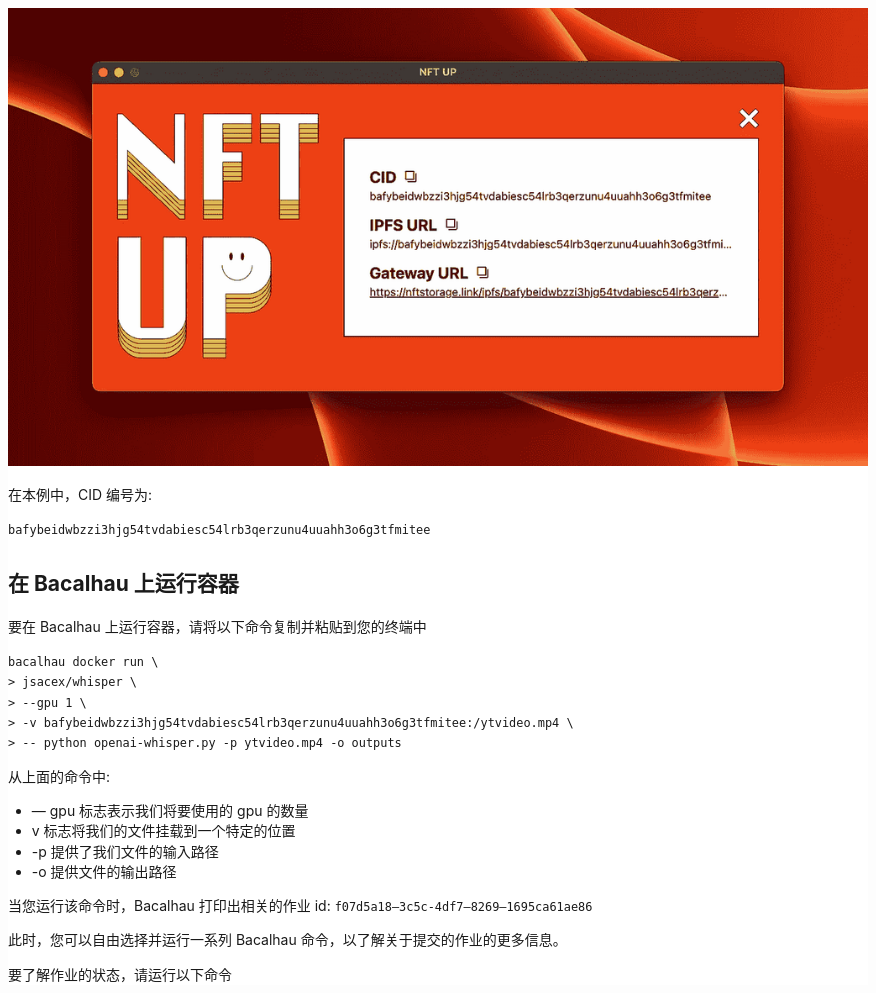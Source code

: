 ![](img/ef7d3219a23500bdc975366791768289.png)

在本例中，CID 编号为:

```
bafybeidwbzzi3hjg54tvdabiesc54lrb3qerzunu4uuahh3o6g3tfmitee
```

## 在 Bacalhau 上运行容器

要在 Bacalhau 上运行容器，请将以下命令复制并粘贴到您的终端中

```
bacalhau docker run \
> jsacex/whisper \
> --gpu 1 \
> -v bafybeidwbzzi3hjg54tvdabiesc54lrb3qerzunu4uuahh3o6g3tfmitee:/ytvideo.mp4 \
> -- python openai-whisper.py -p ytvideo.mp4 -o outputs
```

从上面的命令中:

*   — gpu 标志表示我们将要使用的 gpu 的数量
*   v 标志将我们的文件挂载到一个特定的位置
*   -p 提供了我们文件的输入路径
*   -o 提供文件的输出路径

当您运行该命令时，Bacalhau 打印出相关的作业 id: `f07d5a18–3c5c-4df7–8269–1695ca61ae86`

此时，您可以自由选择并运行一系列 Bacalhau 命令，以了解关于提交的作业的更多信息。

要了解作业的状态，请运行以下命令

*Task to complete*. What lines in the listing above contain the word "whisper"? Show each one.

*Reply*.
> jsacex/whisper \
> -- python openai-whisper.py -p ytvideo.mp4 -o outputs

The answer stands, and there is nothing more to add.